Second, the factual allegations that are
taken as true must plausibly suggest an
entitlement to relief, such that it is not
unfair to require the opposing party to be
subjected to the expense of discovery and
continued litigation.
Starr v. Baca, 652 F.3d 1202, 1216 (9th Cir. 2011).
Usually, a party’s pleading suffices provided it
contains “a short and plain statement of the claim showing that
the pleader is entitled to relief.”
Fed. R. Civ. P. 8(a)(2).
However, Rule 9(b) requires that, when fraud or mistake is
alleged, “a party must state with particularity the circumstances
constituting fraud or mistake.
Malice, intent, knowledge, and
6
other conditions of a person's mind may be alleged generally.”
Fed. R. Civ. P. 9(b).
A court treats a motion to dismiss under
Rule 9(b) like a motion to dismiss under Rule 12(b)(6):
A motion to dismiss a complaint or claim
“grounded in fraud” under Rule 9(b) for
failure to plead with particularity is the
functional equivalent of a motion to dismiss
under Rule 12(b)(6) for failure to state a
claim. If insufficiently pled averments of
fraud are disregarded, as they must be, in a
complaint or claim grounded in fraud, there
is effectively nothing left of the complaint.
In that event, a motion to dismiss under Rule
12(b)(6) would obviously be granted. Because
a dismissal of a complaint or claim grounded
in fraud for failure to comply with Rule 9(b)
has the same consequence as a dismissal under
Rule 12(b)(6), dismissals under the two rules
are treated in the same manner.
Vess v. Ciba-Geigy Corp. USA, 317 F.3d 1097, 1107 (9th Cir.
2003).
IV.
ANALYSIS.
A.
CPB Fails To Plead Intentional Misrepresentation With
Particularity.
In Count I of the Counterclaim, CPB asserts that
Heartland misrepresented certain facts when it entered into the
Agreement in 2007.
Heartland moves to dismiss the claim for
intentional misrepresentation on the ground that it was not pled
with particularity as required by Rule 9(b).
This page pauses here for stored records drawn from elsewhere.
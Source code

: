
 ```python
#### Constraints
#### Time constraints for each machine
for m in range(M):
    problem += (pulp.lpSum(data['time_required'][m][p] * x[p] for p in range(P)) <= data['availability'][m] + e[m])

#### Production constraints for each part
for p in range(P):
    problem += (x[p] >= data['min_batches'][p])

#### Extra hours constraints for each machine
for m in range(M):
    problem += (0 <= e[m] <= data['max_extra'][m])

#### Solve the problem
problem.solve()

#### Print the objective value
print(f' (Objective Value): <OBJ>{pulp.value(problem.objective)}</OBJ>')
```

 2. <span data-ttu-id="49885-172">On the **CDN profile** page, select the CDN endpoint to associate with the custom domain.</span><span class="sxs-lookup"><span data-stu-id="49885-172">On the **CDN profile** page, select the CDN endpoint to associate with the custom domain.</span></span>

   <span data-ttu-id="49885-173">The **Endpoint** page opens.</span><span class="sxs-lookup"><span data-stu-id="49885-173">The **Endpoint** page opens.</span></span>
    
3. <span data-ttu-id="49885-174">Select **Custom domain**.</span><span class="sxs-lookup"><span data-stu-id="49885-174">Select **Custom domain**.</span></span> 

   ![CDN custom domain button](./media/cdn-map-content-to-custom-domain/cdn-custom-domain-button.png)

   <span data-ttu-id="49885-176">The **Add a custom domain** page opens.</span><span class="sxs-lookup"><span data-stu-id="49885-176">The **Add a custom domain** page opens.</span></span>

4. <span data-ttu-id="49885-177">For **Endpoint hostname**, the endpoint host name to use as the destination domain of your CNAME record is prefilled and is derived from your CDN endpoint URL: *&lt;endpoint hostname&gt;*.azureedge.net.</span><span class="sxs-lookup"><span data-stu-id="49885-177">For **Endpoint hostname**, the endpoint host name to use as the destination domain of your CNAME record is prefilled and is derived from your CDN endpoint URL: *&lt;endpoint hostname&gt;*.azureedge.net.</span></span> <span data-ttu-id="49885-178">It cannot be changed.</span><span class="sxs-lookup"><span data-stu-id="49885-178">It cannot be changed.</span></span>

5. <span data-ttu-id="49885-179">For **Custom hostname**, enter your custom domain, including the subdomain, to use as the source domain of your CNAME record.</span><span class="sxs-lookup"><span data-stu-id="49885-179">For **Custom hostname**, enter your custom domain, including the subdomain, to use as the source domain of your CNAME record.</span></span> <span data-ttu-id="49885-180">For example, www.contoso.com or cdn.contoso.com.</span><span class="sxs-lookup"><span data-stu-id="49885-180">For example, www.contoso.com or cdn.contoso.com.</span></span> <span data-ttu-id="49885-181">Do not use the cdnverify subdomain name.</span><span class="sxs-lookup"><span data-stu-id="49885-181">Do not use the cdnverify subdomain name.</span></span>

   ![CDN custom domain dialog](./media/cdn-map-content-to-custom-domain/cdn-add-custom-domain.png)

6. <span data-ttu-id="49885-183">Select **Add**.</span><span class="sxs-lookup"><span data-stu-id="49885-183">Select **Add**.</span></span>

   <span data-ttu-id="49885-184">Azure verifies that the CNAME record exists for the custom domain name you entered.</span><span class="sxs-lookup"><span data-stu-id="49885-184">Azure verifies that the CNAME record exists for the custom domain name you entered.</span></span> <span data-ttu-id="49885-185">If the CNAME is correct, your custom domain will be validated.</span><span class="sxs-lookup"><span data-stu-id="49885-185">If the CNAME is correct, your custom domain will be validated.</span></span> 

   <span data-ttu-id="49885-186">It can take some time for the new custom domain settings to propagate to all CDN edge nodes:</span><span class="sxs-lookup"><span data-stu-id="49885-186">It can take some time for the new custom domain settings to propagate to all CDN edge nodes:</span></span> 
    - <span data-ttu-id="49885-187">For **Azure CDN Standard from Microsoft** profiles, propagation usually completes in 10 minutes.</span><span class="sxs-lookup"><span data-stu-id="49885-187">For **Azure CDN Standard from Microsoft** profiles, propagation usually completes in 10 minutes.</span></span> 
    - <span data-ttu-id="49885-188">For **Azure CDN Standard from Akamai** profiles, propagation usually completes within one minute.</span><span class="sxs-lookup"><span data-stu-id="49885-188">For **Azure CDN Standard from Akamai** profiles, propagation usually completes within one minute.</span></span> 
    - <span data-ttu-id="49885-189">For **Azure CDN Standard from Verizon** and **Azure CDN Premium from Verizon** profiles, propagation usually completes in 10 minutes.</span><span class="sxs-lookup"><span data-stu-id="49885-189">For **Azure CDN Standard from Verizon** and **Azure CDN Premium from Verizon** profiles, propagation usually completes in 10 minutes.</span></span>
The Hawaii Supreme Court has referred to intentional
misrepresentation as interchangeable with fraudulent
misrepresentation.
See Ass’n of Apartment Owners of Newtown
7
Meadows ex rel. its Bd. of Dirs. v. Venture 15, Inc., 115 Haw.
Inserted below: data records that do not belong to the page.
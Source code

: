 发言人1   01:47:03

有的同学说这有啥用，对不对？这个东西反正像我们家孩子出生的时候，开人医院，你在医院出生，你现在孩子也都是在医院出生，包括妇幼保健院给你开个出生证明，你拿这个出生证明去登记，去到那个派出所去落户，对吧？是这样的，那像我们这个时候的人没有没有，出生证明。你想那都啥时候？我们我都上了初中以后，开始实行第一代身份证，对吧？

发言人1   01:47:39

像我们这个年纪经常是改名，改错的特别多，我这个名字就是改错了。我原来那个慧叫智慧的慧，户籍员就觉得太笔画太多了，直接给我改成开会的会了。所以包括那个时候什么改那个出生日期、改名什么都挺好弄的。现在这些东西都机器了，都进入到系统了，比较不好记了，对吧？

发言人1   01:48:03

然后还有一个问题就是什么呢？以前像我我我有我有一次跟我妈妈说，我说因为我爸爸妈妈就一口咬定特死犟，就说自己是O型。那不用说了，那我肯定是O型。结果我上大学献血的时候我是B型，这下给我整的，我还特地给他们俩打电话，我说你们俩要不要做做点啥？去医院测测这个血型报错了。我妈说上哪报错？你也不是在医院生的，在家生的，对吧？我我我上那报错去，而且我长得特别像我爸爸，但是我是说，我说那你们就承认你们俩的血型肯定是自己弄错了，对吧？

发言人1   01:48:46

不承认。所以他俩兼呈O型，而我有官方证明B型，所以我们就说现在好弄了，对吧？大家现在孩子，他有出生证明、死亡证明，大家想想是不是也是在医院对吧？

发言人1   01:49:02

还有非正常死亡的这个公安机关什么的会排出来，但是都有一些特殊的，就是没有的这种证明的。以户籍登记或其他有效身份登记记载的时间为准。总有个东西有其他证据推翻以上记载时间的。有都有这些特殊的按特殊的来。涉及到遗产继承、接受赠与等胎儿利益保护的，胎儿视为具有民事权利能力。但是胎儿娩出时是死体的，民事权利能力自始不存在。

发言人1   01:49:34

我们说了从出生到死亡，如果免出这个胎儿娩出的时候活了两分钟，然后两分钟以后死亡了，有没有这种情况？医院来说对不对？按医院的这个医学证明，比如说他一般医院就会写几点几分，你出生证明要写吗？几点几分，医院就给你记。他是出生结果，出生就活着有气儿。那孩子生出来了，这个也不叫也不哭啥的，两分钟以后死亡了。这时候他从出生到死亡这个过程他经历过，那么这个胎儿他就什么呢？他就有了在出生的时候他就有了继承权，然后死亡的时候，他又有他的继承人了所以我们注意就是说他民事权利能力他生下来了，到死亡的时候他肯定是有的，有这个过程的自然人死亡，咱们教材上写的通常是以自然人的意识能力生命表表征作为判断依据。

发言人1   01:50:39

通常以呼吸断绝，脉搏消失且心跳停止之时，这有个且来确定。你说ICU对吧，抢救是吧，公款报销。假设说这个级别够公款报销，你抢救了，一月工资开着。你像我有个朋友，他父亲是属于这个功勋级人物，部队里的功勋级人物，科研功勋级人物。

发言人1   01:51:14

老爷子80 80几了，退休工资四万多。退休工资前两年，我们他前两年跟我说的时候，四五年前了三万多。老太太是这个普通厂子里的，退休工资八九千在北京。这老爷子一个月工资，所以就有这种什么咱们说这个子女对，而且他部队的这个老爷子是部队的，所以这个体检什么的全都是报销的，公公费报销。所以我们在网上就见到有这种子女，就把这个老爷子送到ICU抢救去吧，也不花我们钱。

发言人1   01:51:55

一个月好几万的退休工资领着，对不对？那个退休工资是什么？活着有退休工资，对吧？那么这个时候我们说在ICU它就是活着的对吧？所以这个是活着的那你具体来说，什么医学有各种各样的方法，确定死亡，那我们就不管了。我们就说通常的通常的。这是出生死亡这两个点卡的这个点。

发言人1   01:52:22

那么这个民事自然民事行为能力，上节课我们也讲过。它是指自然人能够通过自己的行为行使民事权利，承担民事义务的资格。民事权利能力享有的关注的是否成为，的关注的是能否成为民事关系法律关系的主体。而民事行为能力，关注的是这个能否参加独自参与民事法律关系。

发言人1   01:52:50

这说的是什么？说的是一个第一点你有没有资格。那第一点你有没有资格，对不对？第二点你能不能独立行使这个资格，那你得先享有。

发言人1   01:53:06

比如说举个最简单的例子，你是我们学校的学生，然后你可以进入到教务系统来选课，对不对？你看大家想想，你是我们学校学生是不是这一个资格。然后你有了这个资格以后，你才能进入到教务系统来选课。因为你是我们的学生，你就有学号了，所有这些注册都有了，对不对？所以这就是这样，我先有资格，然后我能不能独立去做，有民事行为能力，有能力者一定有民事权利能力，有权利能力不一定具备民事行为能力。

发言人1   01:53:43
232, 263, 167 P.3d 225, 256 (Haw. 2007).
To survive a motion to
dismiss, a plaintiff must allege that (1) false representations
were made by the defendant, (2) with knowledge of their falsity
(or without knowledge of their truth or falsity), (3) in
contemplation of plaintiff's reliance upon them, and that
(4) plaintiff detrimentally relied on them.
Hawaii’s Thousand
Friends v. Anderson, 70 Haw. 276, 286, 768 P.2d 1293, 1301
(1989).
The circumstances constituting the alleged fraud must be
pled with particularity.
Fed. R. Civ. P. 9(b).
Rule 9(b)’s
purposes are to provide defendants with adequate notice to allow
them to defend against a charge, to protect those whose
reputation would be harmed by an accusation of fraud, and to
prohibit plaintiffs from unilaterally imposing upon the court,
the parties, and society social and economic costs without some
factual basis.
Kearns v. Ford Motor Co., 567 F.3d 1120, 1125
(9th Cir. 2009).
An allegation of fraud is sufficient if it “identifies
the circumstances constituting fraud so that the defendant can
prepare an adequate answer from the allegations.”
Neubronner v.
Milken, 6 F.3d 666, 672 (9th Cir. 1993) (internal citations and
quotations omitted).
To sufficiently identify the circumstances
that constitute fraud, a plaintiff must identify such facts as
the times, dates, places, or other details of the alleged
8
fraudulent activity.
Id.
A plaintiff must plead these
evidentiary facts and must explain why the alleged conduct or
statements are fraudulent:
Averments of fraud must be accompanied by
“the who, what, when, where, and how” of the
misconduct charged. Cooper v. Pickett, 137
F.3d 616, 627 (9th Cir. 1997) (internal
quotation marks omitted). “[A] plaintiff
must set forth more than the neutral facts
necessary to identify the transaction. The
plaintiff must set forth what is false or
misleading about the statement, and why it is
false.” Decker v. GlenFed, Inc. (In re
GlenFed, Inc. Sec. Litig.), 42 F.3d 1541,
1548 (9th Cir. 1994).
Vess, 317 F.3d at 1106.
Allegations of fraud based on
information and belief do not satisfy Rule 9(b) if the factual
bases for the belief are not included.
Neubronner, 6 F.3d at
672.
At first glance, it appears that Count I fails to offer
more than the neutral elements of a claim.
In connection with
its claim for intentional misrepresentation, CPB states,
CPB incorporates by reference the
allegations contained in each of the
foregoing paragraphs.
Heartland made false representations to
CPB when presenting the Agreement to CPB and
in negotiations relating to the Agreement.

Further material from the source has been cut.